Stored items from a collection
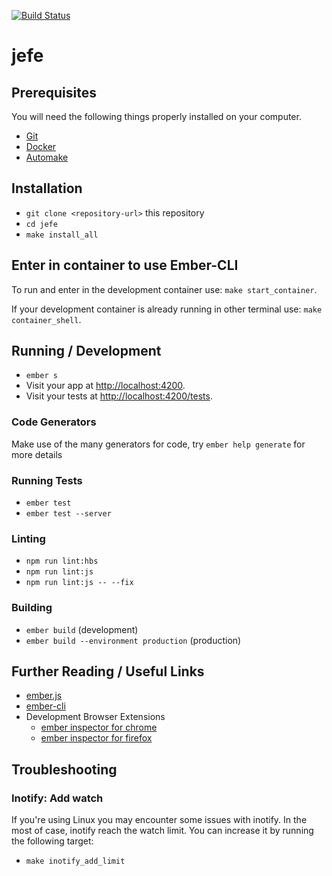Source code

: [![Build Status](https://travis-ci.org/argus-api-team/jefe.svg?branch=master)](https://travis-ci.org/argus-api-team/jefe)

# jefe

## Prerequisites

You will need the following things properly installed on your computer.

* [Git](https://git-scm.com/)
* [Docker](https://docs.docker.com/install/overview/)
* [Automake](https://www.gnu.org/software/automake/)

## Installation

* `git clone <repository-url>` this repository
* `cd jefe`
* `make install_all`

## Enter in container to use Ember-CLI

To run and enter in the development container use: `make start_container`.

If your development container is already running in other terminal use: `make container_shell`.

## Running / Development

* `ember s`
* Visit your app at [http://localhost:4200](http://localhost:4200).
* Visit your tests at [http://localhost:4200/tests](http://localhost:4200/tests).


### Code Generators

Make use of the many generators for code, try `ember help generate` for more details

### Running Tests

* `ember test`
* `ember test --server`

### Linting

* `npm run lint:hbs`
* `npm run lint:js`
* `npm run lint:js -- --fix`

### Building

* `ember build` (development)
* `ember build --environment production` (production)

## Further Reading / Useful Links

* [ember.js](https://emberjs.com/)
* [ember-cli](https://ember-cli.com/)
* Development Browser Extensions
  * [ember inspector for chrome](https://chrome.google.com/webstore/detail/ember-inspector/bmdblncegkenkacieihfhpjfppoconhi)
  * [ember inspector for firefox](https://addons.mozilla.org/en-US/firefox/addon/ember-inspector/)


## Troubleshooting

### Inotify: Add watch

If you're using Linux you may encounter some issues with inotify.
In the most of case, inotify reach the watch limit. You can increase it by running the following target:

* `make inotify_add_limit`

» **Task requirements**: Retype only the stretch of lines above starting at the one with "You will need" and stopping at the one with "app at [http://localhost:4200](http://localhost:4200).", exactly as written, with both kept.

» **Result of this exercise**:
You will need the following things properly installed on your computer.

* [Git](https://git-scm.com/)
* [Docker](https://docs.docker.com/install/overview/)
* [Automake](https://www.gnu.org/software/automake/)

## Installation

* `git clone <repository-url>` this repository
* `cd jefe`
* `make install_all`

## Enter in container to use Ember-CLI

To run and enter in the development container use: `make start_container`.

If your development container is already running in other terminal use: `make container_shell`.

## Running / Development

* `ember s`
* Visit your app at [http://localhost:4200](http://localhost:4200).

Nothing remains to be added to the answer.